● **Exercise details**
From the data below, copy out every line in which the word "documentclass" occurs.

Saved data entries

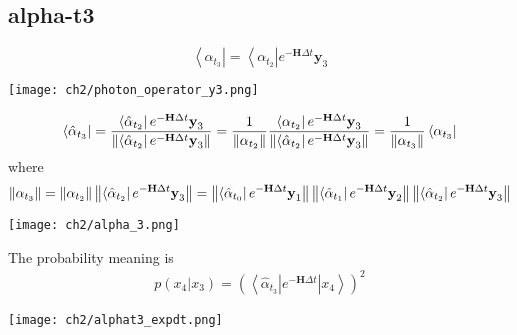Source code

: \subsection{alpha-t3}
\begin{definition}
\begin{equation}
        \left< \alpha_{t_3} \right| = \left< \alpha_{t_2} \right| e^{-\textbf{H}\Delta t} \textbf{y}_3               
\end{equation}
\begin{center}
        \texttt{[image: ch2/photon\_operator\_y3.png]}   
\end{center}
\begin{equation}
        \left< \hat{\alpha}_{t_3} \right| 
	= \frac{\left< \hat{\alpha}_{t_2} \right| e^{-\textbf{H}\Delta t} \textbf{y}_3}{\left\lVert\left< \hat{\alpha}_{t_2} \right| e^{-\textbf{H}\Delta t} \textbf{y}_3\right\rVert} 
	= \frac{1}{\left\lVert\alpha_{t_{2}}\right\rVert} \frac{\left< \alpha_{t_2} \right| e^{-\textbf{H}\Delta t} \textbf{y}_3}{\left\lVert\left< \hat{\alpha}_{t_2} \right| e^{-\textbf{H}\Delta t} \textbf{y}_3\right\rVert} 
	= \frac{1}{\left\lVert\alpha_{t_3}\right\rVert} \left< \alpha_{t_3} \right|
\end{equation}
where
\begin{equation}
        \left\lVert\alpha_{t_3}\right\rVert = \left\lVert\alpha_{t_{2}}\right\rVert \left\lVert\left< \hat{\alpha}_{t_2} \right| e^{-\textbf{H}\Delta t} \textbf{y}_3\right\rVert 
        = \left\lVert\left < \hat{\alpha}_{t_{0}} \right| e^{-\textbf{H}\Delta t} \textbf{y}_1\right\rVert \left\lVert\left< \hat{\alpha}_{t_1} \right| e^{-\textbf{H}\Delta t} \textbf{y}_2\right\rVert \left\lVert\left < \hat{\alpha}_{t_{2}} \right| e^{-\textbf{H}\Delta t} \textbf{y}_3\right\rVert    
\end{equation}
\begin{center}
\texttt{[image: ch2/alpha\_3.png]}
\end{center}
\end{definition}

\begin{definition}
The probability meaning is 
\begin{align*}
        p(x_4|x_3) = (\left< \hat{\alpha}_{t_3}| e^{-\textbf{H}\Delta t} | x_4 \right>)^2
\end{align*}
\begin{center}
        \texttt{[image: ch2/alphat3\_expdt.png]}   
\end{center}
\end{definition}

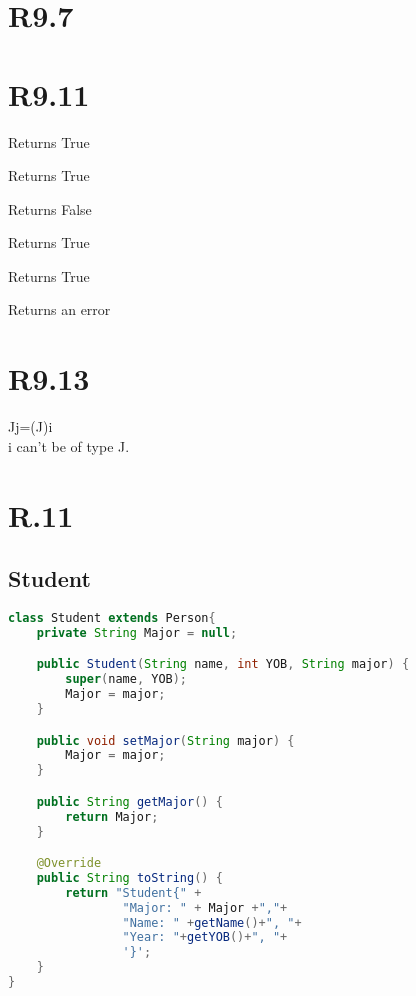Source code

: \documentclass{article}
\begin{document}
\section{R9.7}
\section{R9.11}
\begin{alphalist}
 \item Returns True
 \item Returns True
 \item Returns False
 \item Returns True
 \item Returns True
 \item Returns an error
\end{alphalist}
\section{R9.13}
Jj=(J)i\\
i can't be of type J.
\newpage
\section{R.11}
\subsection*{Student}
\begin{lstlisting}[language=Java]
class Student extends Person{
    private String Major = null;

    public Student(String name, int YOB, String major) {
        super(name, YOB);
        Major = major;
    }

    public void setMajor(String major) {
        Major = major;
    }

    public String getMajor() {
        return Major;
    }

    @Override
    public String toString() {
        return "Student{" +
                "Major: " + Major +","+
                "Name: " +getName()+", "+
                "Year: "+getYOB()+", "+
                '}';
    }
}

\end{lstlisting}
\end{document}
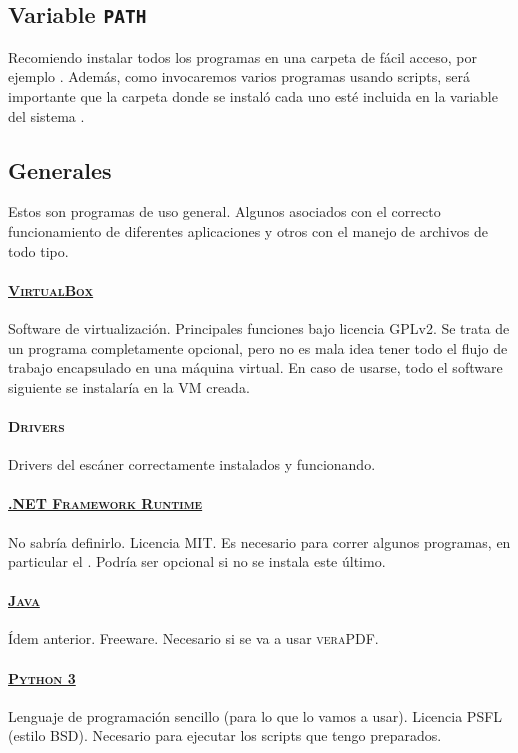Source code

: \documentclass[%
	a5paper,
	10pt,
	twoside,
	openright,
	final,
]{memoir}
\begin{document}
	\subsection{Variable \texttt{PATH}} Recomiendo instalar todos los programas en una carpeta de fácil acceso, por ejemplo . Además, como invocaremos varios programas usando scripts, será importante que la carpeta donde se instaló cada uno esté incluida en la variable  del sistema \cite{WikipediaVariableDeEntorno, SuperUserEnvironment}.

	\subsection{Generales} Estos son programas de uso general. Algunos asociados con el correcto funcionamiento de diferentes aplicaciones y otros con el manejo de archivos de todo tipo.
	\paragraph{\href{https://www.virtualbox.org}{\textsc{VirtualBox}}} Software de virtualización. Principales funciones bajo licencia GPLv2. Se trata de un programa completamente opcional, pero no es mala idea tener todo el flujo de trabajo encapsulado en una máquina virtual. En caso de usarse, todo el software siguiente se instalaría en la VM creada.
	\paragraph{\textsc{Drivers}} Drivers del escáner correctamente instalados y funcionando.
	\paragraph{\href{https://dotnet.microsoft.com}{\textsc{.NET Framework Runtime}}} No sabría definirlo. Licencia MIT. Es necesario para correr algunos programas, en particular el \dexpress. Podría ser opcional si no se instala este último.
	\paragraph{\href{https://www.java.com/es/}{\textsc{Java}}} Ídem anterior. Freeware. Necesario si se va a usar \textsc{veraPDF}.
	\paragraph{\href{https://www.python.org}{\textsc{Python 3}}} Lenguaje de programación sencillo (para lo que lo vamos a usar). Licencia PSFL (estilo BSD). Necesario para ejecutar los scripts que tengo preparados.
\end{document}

● **Result for this task**
: \documentclass{article}
: \documentclass[%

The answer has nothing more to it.